Polynésie française - Grève contre les conséquences de la crise

18 Juin 2010

Depuis le 10 juin, la Polynésie française, et en particulier Tahiti, est touchée par une grève appelée par un collectif de onze syndicats.

Le mouvement est lié à la dégradation des conditions d'existence de la population, et les grévistes réclament la « fin des licenciements économiques » et « la création d'une caisse de chômage », qui n'existe pas en Polynésie alors que le chômage fait des ravages. En effet, 9 000 emplois ont été supprimés entre 2008 et 2009 en raison de la crise mondiale, alors que le taux de chômage est déjà estimé à près de 20 % de la population. Le quart des 250 000 habitants des îles vit en dessous du seuil de pauvreté. On est bien loin des images d'Épinal d'îles paradisiaques, du moins pour les familles populaires.

Les grévistes exigent de plus que l'État français rembourse près de 200 millions d'euros de dépenses que la Sécurité sociale locale a engagés ces dernières années à cause des cancers liés aux essais atomiques de Mururoa et Fangataufa. En effet, la grève vient rappeler que l'État français a été et reste pour la Polynésie une puissance coloniale qui a imposé jusque dans les années 1990 les essais nucléaires, entraînant des dégâts pour la nature et provoquant des cancers dans la population. Et même si depuis 2004, de Territoire d'Outre-mer la Polynésie française est devenue Pays d'Outre-mer, la centaine d'îles qui constituent la Polynésie française restent sous la domination de l'État français

D'ailleurs, pour mettre un terme à la paralysie de l'aéroport de Papeete, c'est le représentant de l'État français qui a donné un ordre de réquisition aux dix pompiers qui y assurent la sécurité. Mais ces derniers ont refusé de céder aux injonctions, ce qui a empêché les vols de reprendre.

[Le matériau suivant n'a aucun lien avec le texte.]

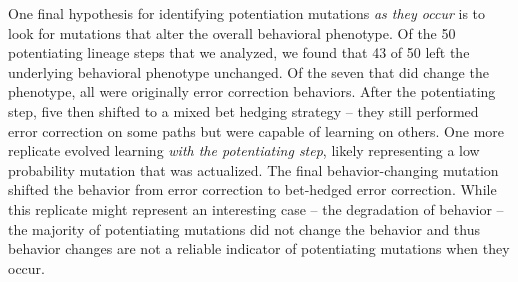 One final hypothesis for identifying potentiation mutations \textit{as they occur} is to look for mutations that alter the overall behavioral phenotype. 
Of the 50 potentiating lineage steps that we analyzed, we found that 43 of 50 left the underlying behavioral phenotype unchanged. 
Of the seven that did change the phenotype, all were originally error correction behaviors. 
After the potentiating step, five then shifted to a mixed bet hedging strategy -- they still performed error correction on some paths but were capable of learning on others. 
One more replicate evolved learning \textit{with the potentiating step}, likely representing a low probability mutation that was actualized. 
The final behavior-changing mutation shifted the behavior from error correction to bet-hedged error correction. 
While this replicate might represent an interesting case -- the degradation of behavior -- the majority of potentiating mutations did not change the behavior and thus behavior changes are not a reliable indicator of potentiating mutations when they occur. 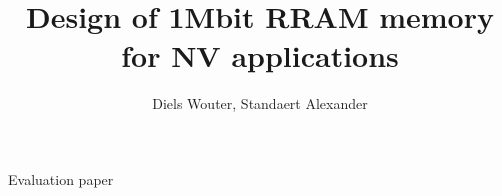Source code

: \documentclass[journal]{IEEEtran}
\begin{document}
%
\title{Design of 1Mbit RRAM memory for NV applications}
%
%
%

\author{Diels Wouter, Standaert Alexander}%


% 
%



%
{Evaluation paper}
% 
\end{document}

Dans la zone portuaire, l'activité de débarquement des conteneurs a aussi cessé, coupant les îles polynésiennes des approvisionnements extérieurs.

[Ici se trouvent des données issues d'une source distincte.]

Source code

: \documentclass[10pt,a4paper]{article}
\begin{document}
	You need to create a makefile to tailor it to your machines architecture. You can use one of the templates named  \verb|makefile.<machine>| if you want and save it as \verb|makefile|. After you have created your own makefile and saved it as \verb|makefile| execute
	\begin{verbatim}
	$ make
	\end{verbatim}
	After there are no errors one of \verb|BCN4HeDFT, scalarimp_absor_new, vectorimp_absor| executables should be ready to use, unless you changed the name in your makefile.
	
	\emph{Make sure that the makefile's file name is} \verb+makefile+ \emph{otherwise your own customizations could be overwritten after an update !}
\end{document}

Les quelques échos donnés de la grève par la presse en France ont surtout insisté sur le sort des touristes bloqués à Tahiti ou ne pouvant rejoindre l'île, et bien sûr pas sur la démonstration de la force que les travailleurs ont en main : s'ils cessent le travail, plus rien ne peut fonctionner, en Polynésie française comme ailleurs. Et cette force, ils doivent plus que jamais l'utiliser.